WHAT THE EXERCISE ASKS -
Pull each line holding "string" out of the entries below.

DATA TO EXAMINE -
──────────
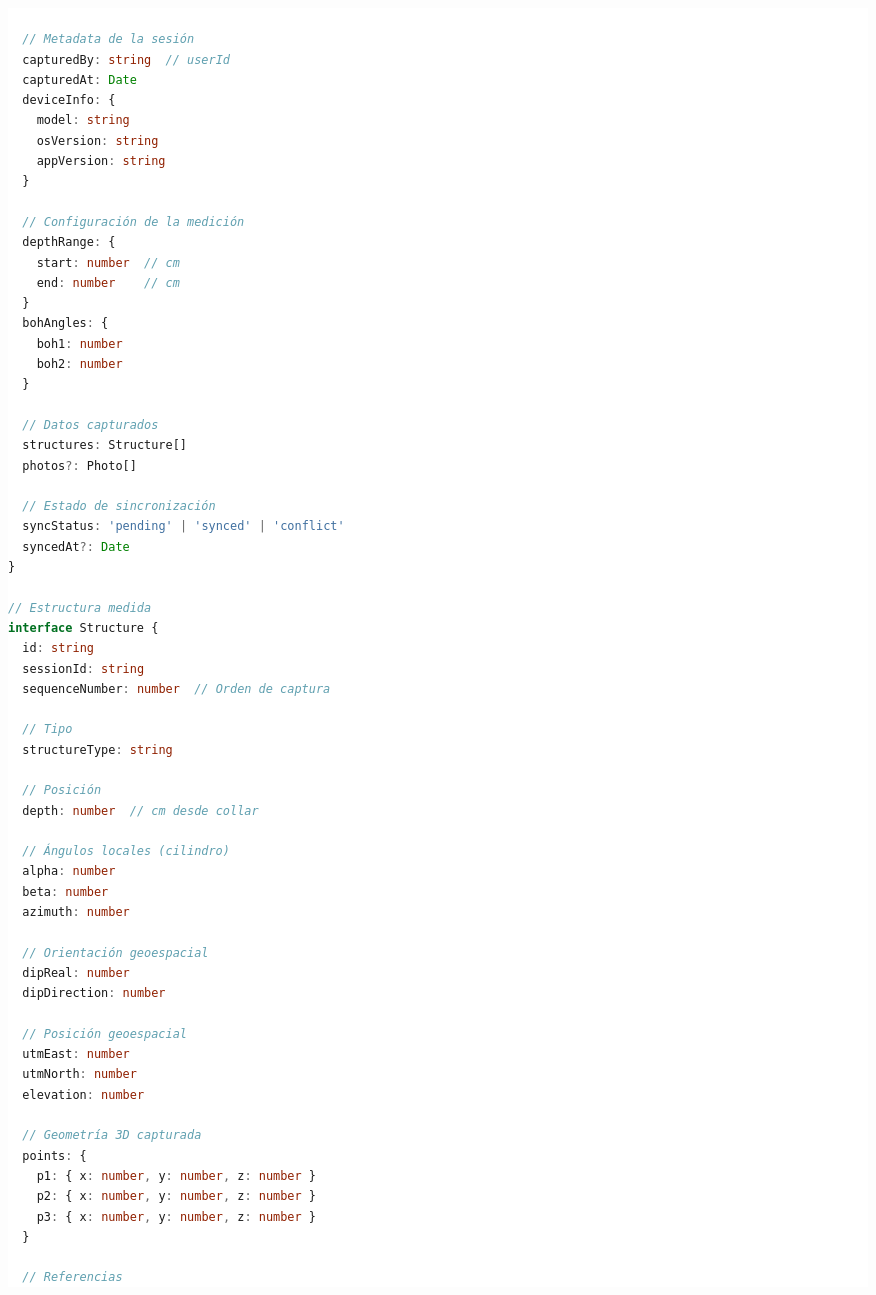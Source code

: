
 ```typescript
  
  // Metadata de la sesión
  capturedBy: string  // userId
  capturedAt: Date
  deviceInfo: {
    model: string
    osVersion: string
    appVersion: string
  }
  
  // Configuración de la medición
  depthRange: {
    start: number  // cm
    end: number    // cm
  }
  bohAngles: {
    boh1: number
    boh2: number
  }
  
  // Datos capturados
  structures: Structure[]
  photos?: Photo[]
  
  // Estado de sincronización
  syncStatus: 'pending' | 'synced' | 'conflict'
  syncedAt?: Date
}

// Estructura medida
interface Structure {
  id: string
  sessionId: string
  sequenceNumber: number  // Orden de captura
  
  // Tipo
  structureType: string
  
  // Posición
  depth: number  // cm desde collar
  
  // Ángulos locales (cilindro)
  alpha: number
  beta: number
  azimuth: number
  
  // Orientación geoespacial
  dipReal: number
  dipDirection: number
  
  // Posición geoespacial
  utmEast: number
  utmNorth: number
  elevation: number
  
  // Geometría 3D capturada
  points: {
    p1: { x: number, y: number, z: number }
    p2: { x: number, y: number, z: number }
    p3: { x: number, y: number, z: number }
  }
  
  // Referencias
```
──────────
SOLVED EXERCISE -
  capturedBy: string  // userId
    model: string
    osVersion: string
    appVersion: string
  id: string
  sessionId: string
  structureType: string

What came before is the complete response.